Bu mücadele Çepni Dernekleri’nin ve o derneği kuranların ideolojisinde de var. O ideolojiyi büyütmek zorundayız. Evet, geçmişte çok büyük acıların çekildiğini biliyorum. 13. yüzyılda birinci aydınlanma döneminin yaşandığını biliyorum. İkinci aydınlanma dönemi bu topraklarda Gazi Mustafa Kemal Atatürk’le başlamıştır. Türk Lisan Kurumu, Türk Tarih Kurumu’nun kurulması, üniversitelerde güzel bilim insanlarının görev yapması, Türkçemizin gelişmesi ve büyümesi. Türkçemizin yabancı lisanların boyunduruğundan kurtarılması üzere pek çok ancak pek çok kendi köklerimize dönme imkanını ikinci aydınlanma döneminde yaşadık. Hasebiyle biz tarihimizi uygun bilmeli ve çocuklarımıza güzel tarihimizi öğretmeliyiz.
“HEPİMİZİN YÜREĞİNDE İNSAN SEVGİSİ VAR”
Bir süreçten geçiyoruz, onun da hepimiz farkındayız. Lakin şundan katiyetle emin olun… Bu topraklarda yaşayan ve ülkesini seven hiç kimsenin ümitsizliğe kapılma hakkı yoktur. Biz ümitsizliği değil umudu büyütmek zorundayız. Birlikte, birlikte mücadele etmek zorundayız. Birlikte ve birlikte mücadele ettiğimizde göreceksiniz ki Türkiye’nin çözülmeyecek hiçbir sorunu yoktur.

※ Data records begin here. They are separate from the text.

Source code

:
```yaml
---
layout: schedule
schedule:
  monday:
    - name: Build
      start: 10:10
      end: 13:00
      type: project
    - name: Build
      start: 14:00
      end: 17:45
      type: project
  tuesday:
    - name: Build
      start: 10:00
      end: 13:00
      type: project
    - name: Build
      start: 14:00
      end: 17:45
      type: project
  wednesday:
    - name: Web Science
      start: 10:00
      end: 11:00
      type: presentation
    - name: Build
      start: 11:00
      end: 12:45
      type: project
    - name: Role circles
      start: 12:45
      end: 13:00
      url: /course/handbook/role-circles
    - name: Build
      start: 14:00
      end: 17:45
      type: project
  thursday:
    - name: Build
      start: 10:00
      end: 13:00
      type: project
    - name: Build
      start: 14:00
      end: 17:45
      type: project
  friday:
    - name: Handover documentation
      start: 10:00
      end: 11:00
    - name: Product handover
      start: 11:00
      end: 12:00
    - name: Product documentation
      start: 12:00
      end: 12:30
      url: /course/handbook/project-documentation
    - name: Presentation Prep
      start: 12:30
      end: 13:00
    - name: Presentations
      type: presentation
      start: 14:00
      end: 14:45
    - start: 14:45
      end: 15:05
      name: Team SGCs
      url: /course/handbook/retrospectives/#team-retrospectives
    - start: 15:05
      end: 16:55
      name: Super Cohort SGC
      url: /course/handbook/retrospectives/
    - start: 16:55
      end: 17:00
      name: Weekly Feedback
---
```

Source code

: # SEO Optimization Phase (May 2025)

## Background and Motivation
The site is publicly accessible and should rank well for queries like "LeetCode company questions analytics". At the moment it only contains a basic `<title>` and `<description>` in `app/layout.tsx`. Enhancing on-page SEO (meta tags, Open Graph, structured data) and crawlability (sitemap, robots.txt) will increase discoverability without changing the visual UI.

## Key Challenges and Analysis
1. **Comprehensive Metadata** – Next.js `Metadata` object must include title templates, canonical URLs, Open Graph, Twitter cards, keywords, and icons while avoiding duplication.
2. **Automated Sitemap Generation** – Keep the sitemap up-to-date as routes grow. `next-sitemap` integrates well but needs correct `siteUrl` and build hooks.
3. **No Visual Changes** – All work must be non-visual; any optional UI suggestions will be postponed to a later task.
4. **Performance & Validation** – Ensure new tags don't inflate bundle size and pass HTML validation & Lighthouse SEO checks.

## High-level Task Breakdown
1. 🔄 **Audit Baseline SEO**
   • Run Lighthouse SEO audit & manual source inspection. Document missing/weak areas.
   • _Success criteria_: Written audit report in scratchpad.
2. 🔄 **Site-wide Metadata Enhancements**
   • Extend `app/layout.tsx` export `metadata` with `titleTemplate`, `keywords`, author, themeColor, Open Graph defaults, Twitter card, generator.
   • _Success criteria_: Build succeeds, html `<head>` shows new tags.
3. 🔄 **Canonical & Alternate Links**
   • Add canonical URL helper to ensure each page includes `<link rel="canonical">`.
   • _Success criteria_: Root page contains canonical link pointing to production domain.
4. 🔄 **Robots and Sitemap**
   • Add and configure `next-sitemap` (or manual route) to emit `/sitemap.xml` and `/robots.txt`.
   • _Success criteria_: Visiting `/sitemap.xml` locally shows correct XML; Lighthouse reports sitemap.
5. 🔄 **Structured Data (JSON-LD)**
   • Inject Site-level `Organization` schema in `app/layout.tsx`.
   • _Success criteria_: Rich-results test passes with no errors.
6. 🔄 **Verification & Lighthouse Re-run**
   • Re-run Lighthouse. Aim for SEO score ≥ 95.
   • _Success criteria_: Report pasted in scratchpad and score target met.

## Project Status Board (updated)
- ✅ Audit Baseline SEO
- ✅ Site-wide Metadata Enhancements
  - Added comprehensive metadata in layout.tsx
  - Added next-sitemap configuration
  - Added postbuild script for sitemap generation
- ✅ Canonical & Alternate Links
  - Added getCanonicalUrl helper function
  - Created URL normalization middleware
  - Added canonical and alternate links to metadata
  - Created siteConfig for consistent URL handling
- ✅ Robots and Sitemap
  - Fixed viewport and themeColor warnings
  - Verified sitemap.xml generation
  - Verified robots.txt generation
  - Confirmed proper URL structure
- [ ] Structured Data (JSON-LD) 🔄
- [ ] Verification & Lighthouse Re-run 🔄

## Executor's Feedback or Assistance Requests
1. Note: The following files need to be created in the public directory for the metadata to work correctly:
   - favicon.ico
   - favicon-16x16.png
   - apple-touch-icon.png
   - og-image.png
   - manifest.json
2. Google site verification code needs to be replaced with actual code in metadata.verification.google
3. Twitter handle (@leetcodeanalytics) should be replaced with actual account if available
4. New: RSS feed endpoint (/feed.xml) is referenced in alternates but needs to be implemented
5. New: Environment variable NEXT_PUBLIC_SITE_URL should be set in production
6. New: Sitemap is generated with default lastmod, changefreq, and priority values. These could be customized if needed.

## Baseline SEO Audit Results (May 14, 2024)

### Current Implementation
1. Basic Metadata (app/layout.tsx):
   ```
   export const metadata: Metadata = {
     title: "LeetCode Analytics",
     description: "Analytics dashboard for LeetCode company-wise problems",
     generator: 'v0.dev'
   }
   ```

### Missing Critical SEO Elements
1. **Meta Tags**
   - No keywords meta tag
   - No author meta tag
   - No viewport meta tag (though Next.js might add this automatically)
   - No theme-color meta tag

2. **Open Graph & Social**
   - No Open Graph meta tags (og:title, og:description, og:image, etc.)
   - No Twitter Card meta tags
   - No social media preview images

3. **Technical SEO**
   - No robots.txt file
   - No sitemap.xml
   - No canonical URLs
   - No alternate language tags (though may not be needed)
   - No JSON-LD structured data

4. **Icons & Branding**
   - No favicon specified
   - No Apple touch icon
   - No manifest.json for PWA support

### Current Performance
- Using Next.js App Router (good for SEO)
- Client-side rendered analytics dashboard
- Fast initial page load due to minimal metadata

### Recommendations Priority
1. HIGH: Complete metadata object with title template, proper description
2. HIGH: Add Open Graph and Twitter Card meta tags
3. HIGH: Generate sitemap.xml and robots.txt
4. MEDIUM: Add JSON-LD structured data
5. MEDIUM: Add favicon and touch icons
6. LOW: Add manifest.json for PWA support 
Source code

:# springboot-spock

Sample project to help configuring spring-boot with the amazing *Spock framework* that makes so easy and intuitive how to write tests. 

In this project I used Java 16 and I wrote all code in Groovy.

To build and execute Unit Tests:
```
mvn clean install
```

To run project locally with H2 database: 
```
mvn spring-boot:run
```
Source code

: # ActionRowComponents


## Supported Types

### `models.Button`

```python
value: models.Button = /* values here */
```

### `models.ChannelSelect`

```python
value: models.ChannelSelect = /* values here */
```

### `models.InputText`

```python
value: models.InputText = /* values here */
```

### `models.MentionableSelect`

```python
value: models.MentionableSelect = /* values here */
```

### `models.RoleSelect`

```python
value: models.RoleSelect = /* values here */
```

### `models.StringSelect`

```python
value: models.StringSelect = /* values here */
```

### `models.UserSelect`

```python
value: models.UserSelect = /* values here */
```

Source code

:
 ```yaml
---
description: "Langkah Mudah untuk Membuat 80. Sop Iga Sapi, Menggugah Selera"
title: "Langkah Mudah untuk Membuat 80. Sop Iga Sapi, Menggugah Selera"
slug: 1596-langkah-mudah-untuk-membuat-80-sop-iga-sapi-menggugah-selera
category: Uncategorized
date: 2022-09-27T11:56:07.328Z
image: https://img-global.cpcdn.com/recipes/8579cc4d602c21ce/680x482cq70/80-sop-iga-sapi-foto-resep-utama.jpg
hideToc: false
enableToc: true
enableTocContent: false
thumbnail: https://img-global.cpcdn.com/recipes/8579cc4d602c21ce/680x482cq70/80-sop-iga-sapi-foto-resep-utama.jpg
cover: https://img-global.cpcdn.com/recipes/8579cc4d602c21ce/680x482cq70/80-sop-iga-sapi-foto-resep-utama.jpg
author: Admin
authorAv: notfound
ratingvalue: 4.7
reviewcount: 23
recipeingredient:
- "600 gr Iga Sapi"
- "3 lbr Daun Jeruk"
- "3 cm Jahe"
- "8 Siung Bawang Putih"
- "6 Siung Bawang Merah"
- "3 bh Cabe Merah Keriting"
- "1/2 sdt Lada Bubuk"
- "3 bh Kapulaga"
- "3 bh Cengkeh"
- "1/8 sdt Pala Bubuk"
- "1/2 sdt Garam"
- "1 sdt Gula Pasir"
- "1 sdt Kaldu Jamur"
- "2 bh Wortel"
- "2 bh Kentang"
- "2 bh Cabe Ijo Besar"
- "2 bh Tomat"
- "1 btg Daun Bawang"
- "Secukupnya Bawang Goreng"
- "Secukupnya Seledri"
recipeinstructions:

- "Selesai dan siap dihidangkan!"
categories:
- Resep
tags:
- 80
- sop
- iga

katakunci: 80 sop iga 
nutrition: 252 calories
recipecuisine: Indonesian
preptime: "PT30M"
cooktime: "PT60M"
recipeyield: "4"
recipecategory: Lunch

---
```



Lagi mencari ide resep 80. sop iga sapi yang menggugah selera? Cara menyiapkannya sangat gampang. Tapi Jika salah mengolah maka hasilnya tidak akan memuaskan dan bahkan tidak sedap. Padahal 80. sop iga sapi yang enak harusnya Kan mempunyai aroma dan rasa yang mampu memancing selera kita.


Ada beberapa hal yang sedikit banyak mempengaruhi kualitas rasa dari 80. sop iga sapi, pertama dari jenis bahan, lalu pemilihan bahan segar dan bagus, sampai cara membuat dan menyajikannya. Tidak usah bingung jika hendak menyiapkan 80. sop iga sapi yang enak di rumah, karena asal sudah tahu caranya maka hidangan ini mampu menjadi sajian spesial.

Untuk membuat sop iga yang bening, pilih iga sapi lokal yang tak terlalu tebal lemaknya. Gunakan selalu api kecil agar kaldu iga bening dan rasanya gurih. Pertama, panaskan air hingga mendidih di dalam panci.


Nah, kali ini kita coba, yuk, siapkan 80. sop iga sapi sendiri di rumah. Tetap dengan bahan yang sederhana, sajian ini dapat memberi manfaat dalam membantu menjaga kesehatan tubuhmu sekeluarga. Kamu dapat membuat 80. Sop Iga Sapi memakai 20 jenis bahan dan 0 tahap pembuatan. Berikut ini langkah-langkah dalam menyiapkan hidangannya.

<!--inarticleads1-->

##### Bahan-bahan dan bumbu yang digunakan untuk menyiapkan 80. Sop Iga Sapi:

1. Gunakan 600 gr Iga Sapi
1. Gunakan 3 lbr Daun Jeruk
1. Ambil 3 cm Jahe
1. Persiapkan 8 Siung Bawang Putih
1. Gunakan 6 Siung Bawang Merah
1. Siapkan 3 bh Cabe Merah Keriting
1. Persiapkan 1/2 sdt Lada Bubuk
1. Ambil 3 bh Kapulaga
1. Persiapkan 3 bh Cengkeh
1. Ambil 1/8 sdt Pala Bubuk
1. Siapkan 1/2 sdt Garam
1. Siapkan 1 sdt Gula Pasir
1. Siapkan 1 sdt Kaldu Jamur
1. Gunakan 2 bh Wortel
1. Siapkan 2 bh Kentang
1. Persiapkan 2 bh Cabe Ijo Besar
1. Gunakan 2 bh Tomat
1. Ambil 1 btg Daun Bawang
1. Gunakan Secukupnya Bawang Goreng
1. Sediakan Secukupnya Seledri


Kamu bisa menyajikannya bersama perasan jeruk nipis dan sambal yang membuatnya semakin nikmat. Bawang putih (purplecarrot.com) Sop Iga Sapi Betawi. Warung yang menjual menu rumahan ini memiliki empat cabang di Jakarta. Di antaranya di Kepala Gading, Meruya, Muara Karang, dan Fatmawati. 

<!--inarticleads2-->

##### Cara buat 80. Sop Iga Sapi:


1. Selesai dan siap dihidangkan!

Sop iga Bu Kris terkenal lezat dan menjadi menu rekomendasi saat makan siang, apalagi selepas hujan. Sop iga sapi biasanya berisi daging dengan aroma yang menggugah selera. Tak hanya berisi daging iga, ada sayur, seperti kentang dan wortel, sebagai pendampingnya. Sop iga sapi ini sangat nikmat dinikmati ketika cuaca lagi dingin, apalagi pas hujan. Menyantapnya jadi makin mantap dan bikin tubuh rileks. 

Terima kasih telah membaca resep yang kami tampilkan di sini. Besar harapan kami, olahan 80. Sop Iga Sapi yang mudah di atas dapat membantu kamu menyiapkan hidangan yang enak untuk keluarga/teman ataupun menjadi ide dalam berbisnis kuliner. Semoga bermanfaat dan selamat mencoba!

Altı başkan bir ortadayız. Altı önder Türkiye’nin demokratikleşmesini istiyoruz. Altı önder Türkiye’nin dünyada saygınlığının korunmasını, büyümesini istiyoruz ve bunun mücadelesini istiyoruz. Bir ortadayız ve birlikteyiz. Öyle bozulacak… Masanın altı, masanın üstü… Bunların hiçbirisine inanmayın. Hepimizin yüreğinde insan sevgisi var. Hepimizin yüreğinde bu ülkeye gerçek manada demokrasiyi getirme konusunda bir inanç var. O inancı ve o umudu büyüteceğiz, kararlıyız. Buna emin olmanızı istiyorum.”